_Problem statement_
Only one number is wanted: the count of lines in the records below that hold the word "parser".

=== Begin Enclosure ===

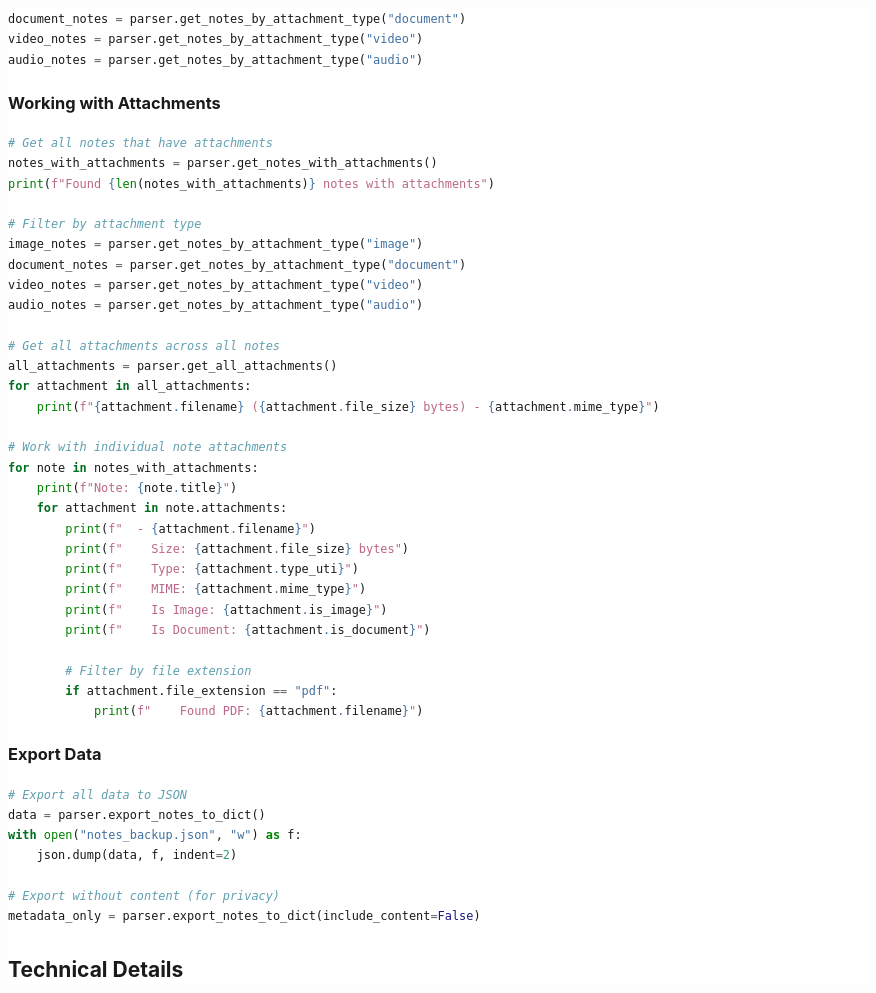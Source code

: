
 ```python
document_notes = parser.get_notes_by_attachment_type("document")
video_notes = parser.get_notes_by_attachment_type("video")
audio_notes = parser.get_notes_by_attachment_type("audio")
```

### Working with Attachments

```python
# Get all notes that have attachments
notes_with_attachments = parser.get_notes_with_attachments()
print(f"Found {len(notes_with_attachments)} notes with attachments")

# Filter by attachment type
image_notes = parser.get_notes_by_attachment_type("image")
document_notes = parser.get_notes_by_attachment_type("document")
video_notes = parser.get_notes_by_attachment_type("video")
audio_notes = parser.get_notes_by_attachment_type("audio")

# Get all attachments across all notes
all_attachments = parser.get_all_attachments()
for attachment in all_attachments:
    print(f"{attachment.filename} ({attachment.file_size} bytes) - {attachment.mime_type}")

# Work with individual note attachments
for note in notes_with_attachments:
    print(f"Note: {note.title}")
    for attachment in note.attachments:
        print(f"  - {attachment.filename}")
        print(f"    Size: {attachment.file_size} bytes")
        print(f"    Type: {attachment.type_uti}")
        print(f"    MIME: {attachment.mime_type}")
        print(f"    Is Image: {attachment.is_image}")
        print(f"    Is Document: {attachment.is_document}")

        # Filter by file extension
        if attachment.file_extension == "pdf":
            print(f"    Found PDF: {attachment.filename}")
```

### Export Data

```python
# Export all data to JSON
data = parser.export_notes_to_dict()
with open("notes_backup.json", "w") as f:
    json.dump(data, f, indent=2)

# Export without content (for privacy)
metadata_only = parser.export_notes_to_dict(include_content=False)
```

## Technical Details
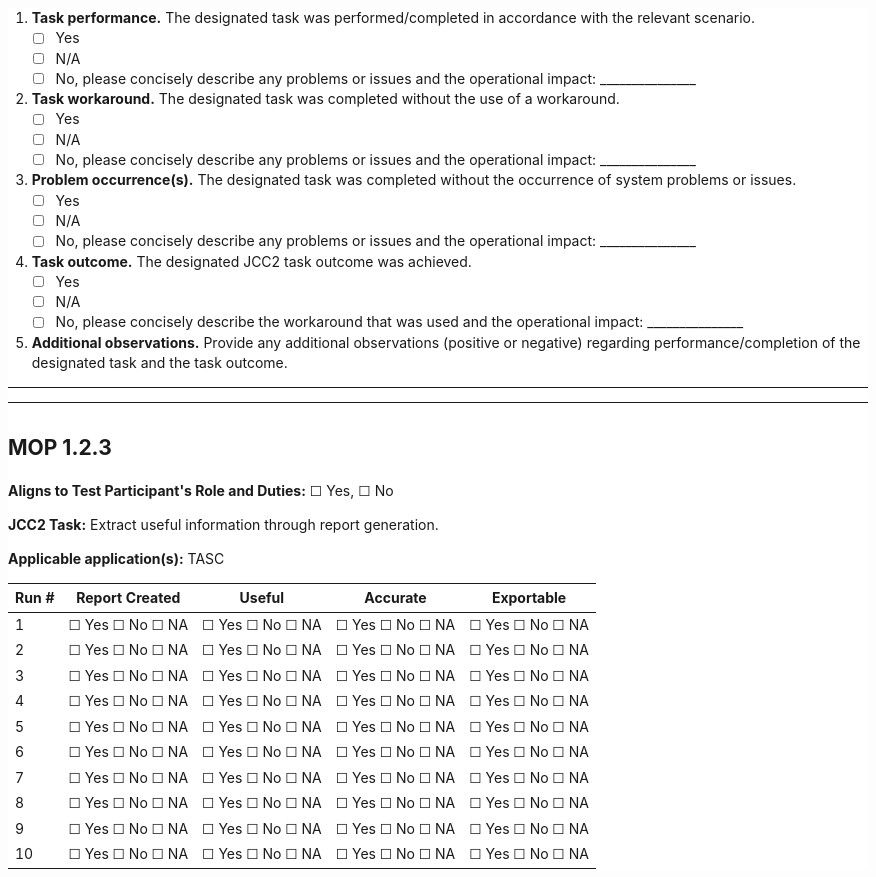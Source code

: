 1. **Task performance.** The designated task was performed/completed in accordance with the relevant scenario.
   - [ ] Yes
   - [ ] N/A
   - [ ] No, please concisely describe any problems or issues and the operational impact: _______________

2. **Task workaround.** The designated task was completed without the use of a workaround.
   - [ ] Yes
   - [ ] N/A
   - [ ] No, please concisely describe any problems or issues and the operational impact: _______________

3. **Problem occurrence(s).** The designated task was completed without the occurrence of system problems or issues.
   - [ ] Yes
   - [ ] N/A
   - [ ] No, please concisely describe any problems or issues and the operational impact: _______________

4. **Task outcome.** The designated JCC2 task outcome was achieved.
   - [ ] Yes
   - [ ] N/A
   - [ ] No, please concisely describe the workaround that was used and the operational impact: _______________

5. **Additional observations.** Provide any additional observations (positive or negative) regarding performance/completion of the designated task and the task outcome.

_______________________________________________________________________________

---

## MOP 1.2.3

**Aligns to Test Participant's Role and Duties:** ☐ Yes, ☐ No

**JCC2 Task:** Extract useful information through report generation.

**Applicable application(s):** TASC

| Run # | Report Created | Useful | Accurate | Exportable |
|-------|---------------|---------|----------|------------|
| 1 | ☐ Yes ☐ No ☐ NA | ☐ Yes ☐ No ☐ NA | ☐ Yes ☐ No ☐ NA | ☐ Yes ☐ No ☐ NA |
| 2 | ☐ Yes ☐ No ☐ NA | ☐ Yes ☐ No ☐ NA | ☐ Yes ☐ No ☐ NA | ☐ Yes ☐ No ☐ NA |
| 3 | ☐ Yes ☐ No ☐ NA | ☐ Yes ☐ No ☐ NA | ☐ Yes ☐ No ☐ NA | ☐ Yes ☐ No ☐ NA |
| 4 | ☐ Yes ☐ No ☐ NA | ☐ Yes ☐ No ☐ NA | ☐ Yes ☐ No ☐ NA | ☐ Yes ☐ No ☐ NA |
| 5 | ☐ Yes ☐ No ☐ NA | ☐ Yes ☐ No ☐ NA | ☐ Yes ☐ No ☐ NA | ☐ Yes ☐ No ☐ NA |
| 6 | ☐ Yes ☐ No ☐ NA | ☐ Yes ☐ No ☐ NA | ☐ Yes ☐ No ☐ NA | ☐ Yes ☐ No ☐ NA |
| 7 | ☐ Yes ☐ No ☐ NA | ☐ Yes ☐ No ☐ NA | ☐ Yes ☐ No ☐ NA | ☐ Yes ☐ No ☐ NA |
| 8 | ☐ Yes ☐ No ☐ NA | ☐ Yes ☐ No ☐ NA | ☐ Yes ☐ No ☐ NA | ☐ Yes ☐ No ☐ NA |
| 9 | ☐ Yes ☐ No ☐ NA | ☐ Yes ☐ No ☐ NA | ☐ Yes ☐ No ☐ NA | ☐ Yes ☐ No ☐ NA |
| 10 | ☐ Yes ☐ No ☐ NA | ☐ Yes ☐ No ☐ NA | ☐ Yes ☐ No ☐ NA | ☐ Yes ☐ No ☐ NA |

=== End Enclosure ===

_Answer area_
11